Please restate all of the records word for word, setting the pictures aside.

=== Section Start ===

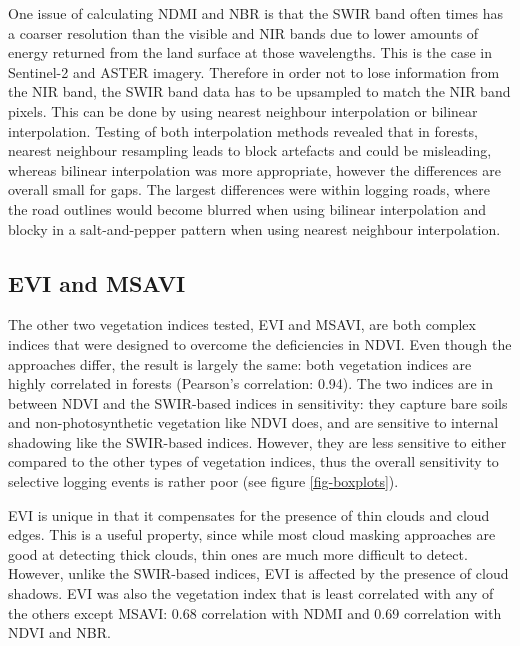 \documentclass[a4paper,12pt]{scrbook}
\begin{document}
One issue of calculating \ac{NDMI} and \ac{NBR} is that the \ac{SWIR} band often times has a coarser resolution than the visible and \ac{NIR} bands due to lower amounts of energy returned from the land surface at those wavelengths. This is the case in Sentinel-2 and \ac{ASTER} imagery. Therefore in order not to lose information from the \ac{NIR} band, the \ac{SWIR} band data has to be upsampled to match the \ac{NIR} band pixels. This can be done by using nearest neighbour interpolation or bilinear interpolation. Testing of both interpolation methods revealed that in forests, nearest neighbour resampling leads to block artefacts and could be misleading, whereas bilinear interpolation was more appropriate, however the differences are overall small for gaps. The largest differences were within logging roads, where the road outlines would become blurred when using bilinear interpolation and blocky in a salt-and-pepper pattern when using nearest neighbour interpolation.

\subsection{EVI and MSAVI}

The other two vegetation indices tested, \ac{EVI} and \ac{MSAVI}, are both complex indices that were designed to overcome the deficiencies in \ac{NDVI}. Even though the approaches differ, the result is largely the same: both vegetation indices are highly correlated in forests (Pearson's correlation: 0.94). The two indices are in between \ac{NDVI} and the \ac{SWIR}-based indices in sensitivity: they capture bare soils and non-photosynthetic vegetation like \ac{NDVI} does, and are sensitive to internal shadowing like the \ac{SWIR}-based indices. However, they are less sensitive to either compared to the other types of vegetation indices, thus the overall sensitivity to selective logging events is rather poor (see figure \ref{fig-boxplots}).

\ac{EVI} is unique in that it compensates for the presence of thin clouds and cloud edges. This is a useful property, since while most cloud masking approaches are good at detecting thick clouds, thin ones are much more difficult to detect. However, unlike the \ac{SWIR}-based indices, \ac{EVI} is affected by the presence of cloud shadows. \ac{EVI} was also the vegetation index that is least correlated with any of the others except \ac{MSAVI}: 0.68 correlation with \ac{NDMI} and 0.69 correlation with \ac{NDVI} and \ac{NBR}.
\end{document}
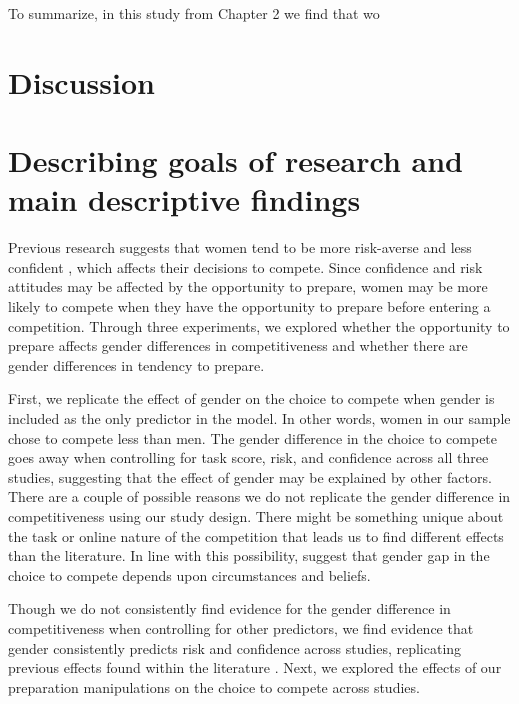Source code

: \documentclass[a4paper, nobind]{templates/ociamthesis}
\begin{document}
To summarize, in this study from Chapter 2 we find that wo

\hypertarget{discussion-3}{%
\section{Discussion}\label{discussion-3}}

\hypertarget{describing-goals-of-research-and-main-descriptive-findings}{%
\section{Describing goals of research and main descriptive findings}\label{describing-goals-of-research-and-main-descriptive-findings}}

Previous research suggests that women tend to be more risk-averse \autocite{Croson2009,Dohmen2011b,Eckel2008,Bertrand2010a} and less confident \autocite{Bertrand2010,Lundeberg1994,Mobius2011,Barber2001,Croson2009}, which affects their decisions to compete. Since confidence and risk attitudes may be affected by the opportunity to prepare, women may be more likely to compete when they have the opportunity to prepare before entering a competition. Through three experiments, we explored whether the opportunity to prepare affects gender differences in competitiveness and whether there are gender differences in tendency to prepare.

First, we replicate the effect of gender on the choice to compete when gender is included as the only predictor in the model. In other words, women in our sample chose to compete less than men. The gender difference in the choice to compete goes away when controlling for task score, risk, and confidence across all three studies, suggesting that the effect of gender may be explained by other factors. There are a couple of possible reasons we do not replicate the gender difference in competitiveness using our study design. There might be something unique about the task or online nature of the competition \autocite{Apicella2020,Charness2021,Apicella2017} that leads us to find different effects than the literature. In line with this possibility, \textcite{Charness2021} suggest that gender gap in the choice to compete depends upon circumstances and beliefs.

Though we do not consistently find evidence for the gender difference in competitiveness when controlling for other predictors, we find evidence that gender consistently predicts risk and confidence across studies, replicating previous effects found within the literature \autocite{Croson2009,Dohmen2011b,Eckel2008,Bertrand2010a,Bertrand2010,Lundeberg1994,Mobius2011,Barber2001}. Next, we explored the effects of our preparation manipulations on the choice to compete across studies.
\end{document}
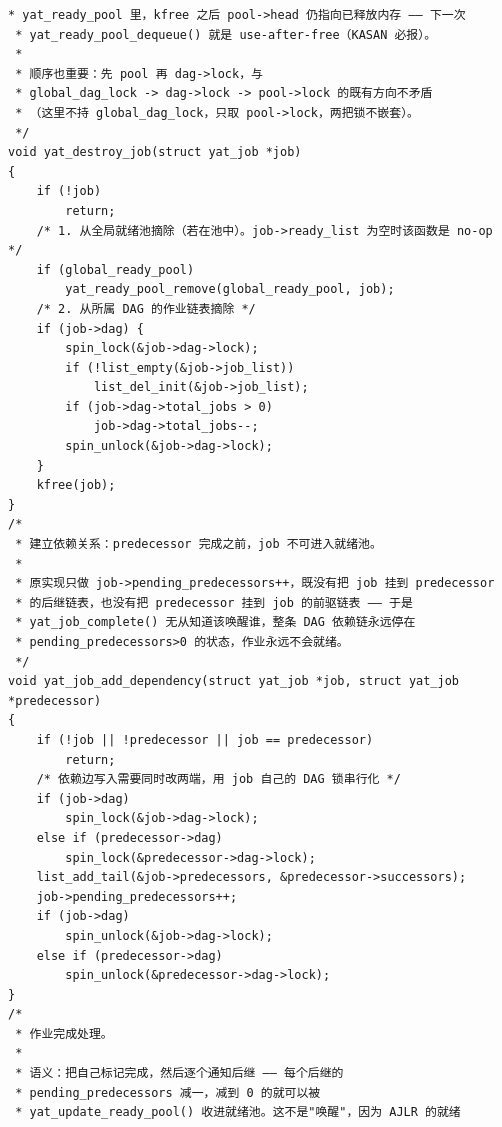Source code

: \documentclass[10pt,a4paper]{article}
\newenvironment{yatpage}{\vspace*{0pt}}{\par}
\begin{document}
\begin{yatpage}
\begin{Verbatim}[fontsize=\fontsize{8.2}{9.8}\selectfont]
 * yat_ready_pool 里，kfree 之后 pool->head 仍指向已释放内存 —— 下一次
 * yat_ready_pool_dequeue() 就是 use-after-free（KASAN 必报）。
 *
 * 顺序也重要：先 pool 再 dag->lock，与
 * global_dag_lock -> dag->lock -> pool->lock 的既有方向不矛盾
 * （这里不持 global_dag_lock，只取 pool->lock，两把锁不嵌套）。
 */
void yat_destroy_job(struct yat_job *job)
{
    if (!job)
        return;
    /* 1. 从全局就绪池摘除（若在池中）。job->ready_list 为空时该函数是 no-op */
    if (global_ready_pool)
        yat_ready_pool_remove(global_ready_pool, job);
    /* 2. 从所属 DAG 的作业链表摘除 */
    if (job->dag) {
        spin_lock(&job->dag->lock);
        if (!list_empty(&job->job_list))
            list_del_init(&job->job_list);
        if (job->dag->total_jobs > 0)
            job->dag->total_jobs--;
        spin_unlock(&job->dag->lock);
    }
    kfree(job);
}
/*
 * 建立依赖关系：predecessor 完成之前，job 不可进入就绪池。
 *
 * 原实现只做 job->pending_predecessors++，既没有把 job 挂到 predecessor
 * 的后继链表，也没有把 predecessor 挂到 job 的前驱链表 —— 于是
 * yat_job_complete() 无从知道该唤醒谁，整条 DAG 依赖链永远停在
 * pending_predecessors>0 的状态，作业永远不会就绪。
 */
void yat_job_add_dependency(struct yat_job *job, struct yat_job *predecessor)
{
    if (!job || !predecessor || job == predecessor)
        return;
    /* 依赖边写入需要同时改两端，用 job 自己的 DAG 锁串行化 */
    if (job->dag)
        spin_lock(&job->dag->lock);
    else if (predecessor->dag)
        spin_lock(&predecessor->dag->lock);
    list_add_tail(&job->predecessors, &predecessor->successors);
    job->pending_predecessors++;
    if (job->dag)
        spin_unlock(&job->dag->lock);
    else if (predecessor->dag)
        spin_unlock(&predecessor->dag->lock);
}
/*
 * 作业完成处理。
 *
 * 语义：把自己标记完成，然后逐个通知后继 —— 每个后继的
 * pending_predecessors 减一，减到 0 的就可以被
 * yat_update_ready_pool() 收进就绪池。这不是"唤醒"，因为 AJLR 的就绪
\end{Verbatim}
\end{yatpage}
\newpage
\end{document}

=== Section End ===

_Result of the exercise_:
 \documentclass[a4paper,12pt]{scrbook}
\begin{document}
One issue of calculating \ac{NDMI} and \ac{NBR} is that the \ac{SWIR} band often times has a coarser resolution than the visible and \ac{NIR} bands due to lower amounts of energy returned from the land surface at those wavelengths. This is the case in Sentinel-2 and \ac{ASTER} imagery. Therefore in order not to lose information from the \ac{NIR} band, the \ac{SWIR} band data has to be upsampled to match the \ac{NIR} band pixels. This can be done by using nearest neighbour interpolation or bilinear interpolation. Testing of both interpolation methods revealed that in forests, nearest neighbour resampling leads to block artefacts and could be misleading, whereas bilinear interpolation was more appropriate, however the differences are overall small for gaps. The largest differences were within logging roads, where the road outlines would become blurred when using bilinear interpolation and blocky in a salt-and-pepper pattern when using nearest neighbour interpolation.

\subsection{EVI and MSAVI}

The other two vegetation indices tested, \ac{EVI} and \ac{MSAVI}, are both complex indices that were designed to overcome the deficiencies in \ac{NDVI}. Even though the approaches differ, the result is largely the same: both vegetation indices are highly correlated in forests (Pearson's correlation: 0.94). The two indices are in between \ac{NDVI} and the \ac{SWIR}-based indices in sensitivity: they capture bare soils and non-photosynthetic vegetation like \ac{NDVI} does, and are sensitive to internal shadowing like the \ac{SWIR}-based indices. However, they are less sensitive to either compared to the other types of vegetation indices, thus the overall sensitivity to selective logging events is rather poor (see figure \ref{fig-boxplots}).

\ac{EVI} is unique in that it compensates for the presence of thin clouds and cloud edges. This is a useful property, since while most cloud masking approaches are good at detecting thick clouds, thin ones are much more difficult to detect. However, unlike the \ac{SWIR}-based indices, \ac{EVI} is affected by the presence of cloud shadows. \ac{EVI} was also the vegetation index that is least correlated with any of the others except \ac{MSAVI}: 0.68 correlation with \ac{NDMI} and 0.69 correlation with \ac{NDVI} and \ac{NBR}.
\end{document}
Source code

: \documentclass[a4paper, nobind]{templates/ociamthesis}
\begin{document}
To summarize, in this study from Chapter 2 we find that wo

\hypertarget{discussion-3}{%
\section{Discussion}\label{discussion-3}}

\hypertarget{describing-goals-of-research-and-main-descriptive-findings}{%
\section{Describing goals of research and main descriptive findings}\label{describing-goals-of-research-and-main-descriptive-findings}}

Previous research suggests that women tend to be more risk-averse \autocite{Croson2009,Dohmen2011b,Eckel2008,Bertrand2010a} and less confident \autocite{Bertrand2010,Lundeberg1994,Mobius2011,Barber2001,Croson2009}, which affects their decisions to compete. Since confidence and risk attitudes may be affected by the opportunity to prepare, women may be more likely to compete when they have the opportunity to prepare before entering a competition. Through three experiments, we explored whether the opportunity to prepare affects gender differences in competitiveness and whether there are gender differences in tendency to prepare.

First, we replicate the effect of gender on the choice to compete when gender is included as the only predictor in the model. In other words, women in our sample chose to compete less than men. The gender difference in the choice to compete goes away when controlling for task score, risk, and confidence across all three studies, suggesting that the effect of gender may be explained by other factors. There are a couple of possible reasons we do not replicate the gender difference in competitiveness using our study design. There might be something unique about the task or online nature of the competition \autocite{Apicella2020,Charness2021,Apicella2017} that leads us to find different effects than the literature. In line with this possibility, \textcite{Charness2021} suggest that gender gap in the choice to compete depends upon circumstances and beliefs.

Though we do not consistently find evidence for the gender difference in competitiveness when controlling for other predictors, we find evidence that gender consistently predicts risk and confidence across studies, replicating previous effects found within the literature \autocite{Croson2009,Dohmen2011b,Eckel2008,Bertrand2010a,Bertrand2010,Lundeberg1994,Mobius2011,Barber2001}. Next, we explored the effects of our preparation manipulations on the choice to compete across studies.
\end{document}
Source code

: \documentclass[10pt,a4paper]{article}
\newenvironment{yatpage}{\vspace*{0pt}}{\par}
\begin{document}
\begin{yatpage}
\begin{Verbatim}[fontsize=\fontsize{8.2}{9.8}\selectfont]
 * yat_ready_pool 里，kfree 之后 pool->head 仍指向已释放内存 —— 下一次
 * yat_ready_pool_dequeue() 就是 use-after-free（KASAN 必报）。
 *
 * 顺序也重要：先 pool 再 dag->lock，与
 * global_dag_lock -> dag->lock -> pool->lock 的既有方向不矛盾
 * （这里不持 global_dag_lock，只取 pool->lock，两把锁不嵌套）。
 */
void yat_destroy_job(struct yat_job *job)
{
    if (!job)
        return;
    /* 1. 从全局就绪池摘除（若在池中）。job->ready_list 为空时该函数是 no-op */
    if (global_ready_pool)
        yat_ready_pool_remove(global_ready_pool, job);
    /* 2. 从所属 DAG 的作业链表摘除 */
    if (job->dag) {
        spin_lock(&job->dag->lock);
        if (!list_empty(&job->job_list))
            list_del_init(&job->job_list);
        if (job->dag->total_jobs > 0)
            job->dag->total_jobs--;
        spin_unlock(&job->dag->lock);
    }
    kfree(job);
}
/*
 * 建立依赖关系：predecessor 完成之前，job 不可进入就绪池。
 *
 * 原实现只做 job->pending_predecessors++，既没有把 job 挂到 predecessor
 * 的后继链表，也没有把 predecessor 挂到 job 的前驱链表 —— 于是
 * yat_job_complete() 无从知道该唤醒谁，整条 DAG 依赖链永远停在
 * pending_predecessors>0 的状态，作业永远不会就绪。
 */
void yat_job_add_dependency(struct yat_job *job, struct yat_job *predecessor)
{
    if (!job || !predecessor || job == predecessor)
        return;
    /* 依赖边写入需要同时改两端，用 job 自己的 DAG 锁串行化 */
    if (job->dag)
        spin_lock(&job->dag->lock);
    else if (predecessor->dag)
        spin_lock(&predecessor->dag->lock);
    list_add_tail(&job->predecessors, &predecessor->successors);
    job->pending_predecessors++;
    if (job->dag)
        spin_unlock(&job->dag->lock);
    else if (predecessor->dag)
        spin_unlock(&predecessor->dag->lock);
}
/*
 * 作业完成处理。
 *
 * 语义：把自己标记完成，然后逐个通知后继 —— 每个后继的
 * pending_predecessors 减一，减到 0 的就可以被
 * yat_update_ready_pool() 收进就绪池。这不是"唤醒"，因为 AJLR 的就绪
\end{Verbatim}
\end{yatpage}
\newpage
\end{document}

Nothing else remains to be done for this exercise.